Mart. Br.

Martino, vescovo di Braga, di origini balcaniche, è attivo nella regione lusitana dell’attuale Portogallo, e dedica tutta la sua attività (fino al 579, anno della morte) al completamento dell’evangelizzazione delle genti lusitane. Attraverso uno scritto interessantissimo, il De correctione rusticorum, si prefigge l’obiettivo di sradicare credenze pagane e superstizioni ancora presenti nella cultura popolare del tempo.
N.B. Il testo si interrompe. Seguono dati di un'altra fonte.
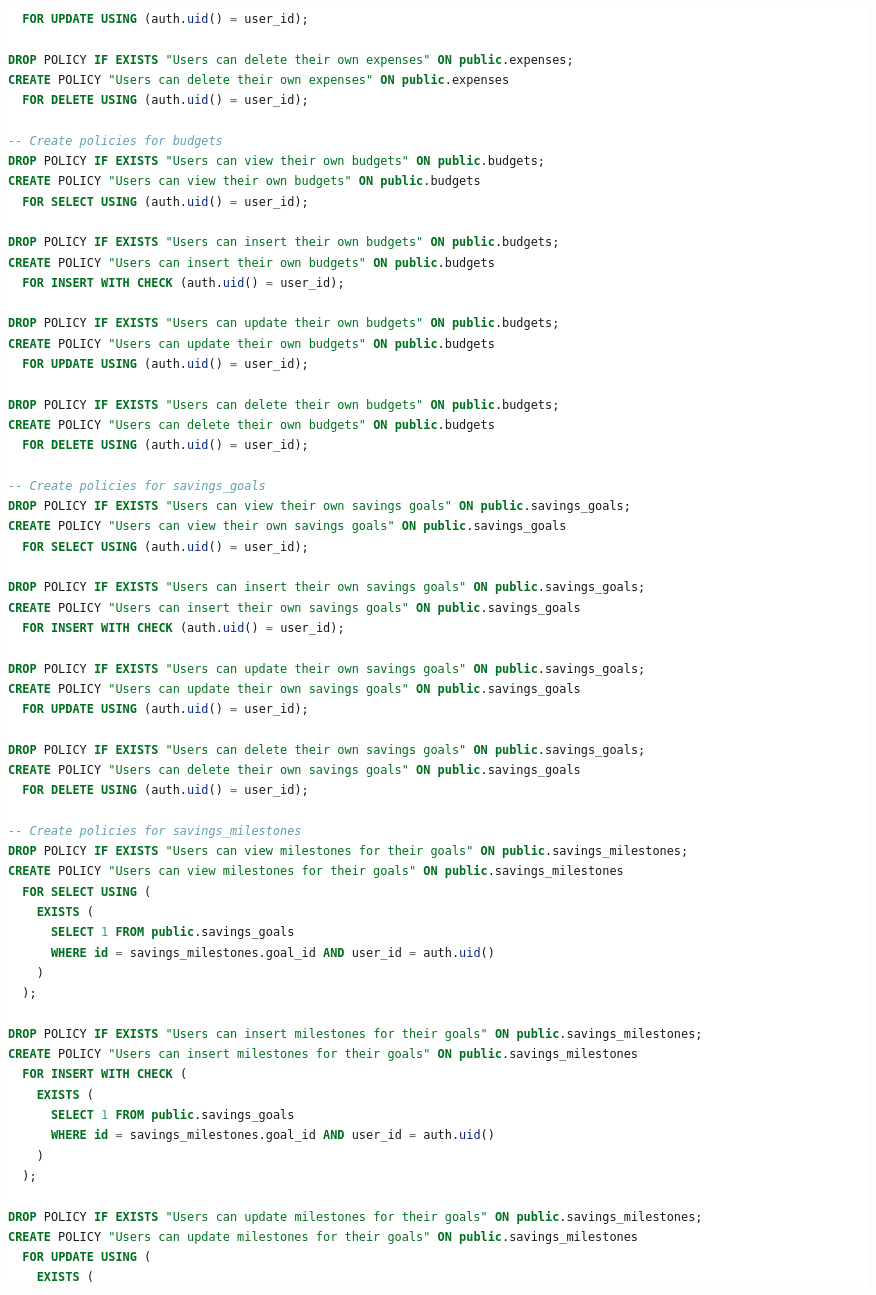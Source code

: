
 ```sql
  FOR UPDATE USING (auth.uid() = user_id);

DROP POLICY IF EXISTS "Users can delete their own expenses" ON public.expenses;
CREATE POLICY "Users can delete their own expenses" ON public.expenses
  FOR DELETE USING (auth.uid() = user_id);

-- Create policies for budgets
DROP POLICY IF EXISTS "Users can view their own budgets" ON public.budgets;
CREATE POLICY "Users can view their own budgets" ON public.budgets
  FOR SELECT USING (auth.uid() = user_id);

DROP POLICY IF EXISTS "Users can insert their own budgets" ON public.budgets;
CREATE POLICY "Users can insert their own budgets" ON public.budgets
  FOR INSERT WITH CHECK (auth.uid() = user_id);

DROP POLICY IF EXISTS "Users can update their own budgets" ON public.budgets;
CREATE POLICY "Users can update their own budgets" ON public.budgets
  FOR UPDATE USING (auth.uid() = user_id);

DROP POLICY IF EXISTS "Users can delete their own budgets" ON public.budgets;
CREATE POLICY "Users can delete their own budgets" ON public.budgets
  FOR DELETE USING (auth.uid() = user_id);

-- Create policies for savings_goals
DROP POLICY IF EXISTS "Users can view their own savings goals" ON public.savings_goals;
CREATE POLICY "Users can view their own savings goals" ON public.savings_goals
  FOR SELECT USING (auth.uid() = user_id);

DROP POLICY IF EXISTS "Users can insert their own savings goals" ON public.savings_goals;
CREATE POLICY "Users can insert their own savings goals" ON public.savings_goals
  FOR INSERT WITH CHECK (auth.uid() = user_id);

DROP POLICY IF EXISTS "Users can update their own savings goals" ON public.savings_goals;
CREATE POLICY "Users can update their own savings goals" ON public.savings_goals
  FOR UPDATE USING (auth.uid() = user_id);

DROP POLICY IF EXISTS "Users can delete their own savings goals" ON public.savings_goals;
CREATE POLICY "Users can delete their own savings goals" ON public.savings_goals
  FOR DELETE USING (auth.uid() = user_id);

-- Create policies for savings_milestones
DROP POLICY IF EXISTS "Users can view milestones for their goals" ON public.savings_milestones;
CREATE POLICY "Users can view milestones for their goals" ON public.savings_milestones
  FOR SELECT USING (
    EXISTS (
      SELECT 1 FROM public.savings_goals
      WHERE id = savings_milestones.goal_id AND user_id = auth.uid()
    )
  );

DROP POLICY IF EXISTS "Users can insert milestones for their goals" ON public.savings_milestones;
CREATE POLICY "Users can insert milestones for their goals" ON public.savings_milestones
  FOR INSERT WITH CHECK (
    EXISTS (
      SELECT 1 FROM public.savings_goals
      WHERE id = savings_milestones.goal_id AND user_id = auth.uid()
    )
  );

DROP POLICY IF EXISTS "Users can update milestones for their goals" ON public.savings_milestones;
CREATE POLICY "Users can update milestones for their goals" ON public.savings_milestones
  FOR UPDATE USING (
    EXISTS (
```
Con la traduzione di un’opera greca per noi perduta, Le sentenze dei Padri egizi, intende richiamare la communitas fidelium di ogni rango ed estrazione sociale, alla perfetta osservanza della vita da buon cristiano, e alle virtù sulle quali essa si basa: la temperanza, la contrizione, l’amore per il prossimo, un’umiltà incondizionata . Si tratta di una silloge di oltre un centinaio di massime di saggezza cristiana, collocabile nel solco di raccolte analoghe, che erano iniziate a circolare probabilmente fin dal IV secolo in area egiziana e mediorientale, note appunto come Sententiae o Apophthegmata Patrum. Ai Padri ebraici della Bibbia venivano attribuite sentenze di morale cristiana, rifuse con autentici detti estrapolati dal Vecchio Testamento.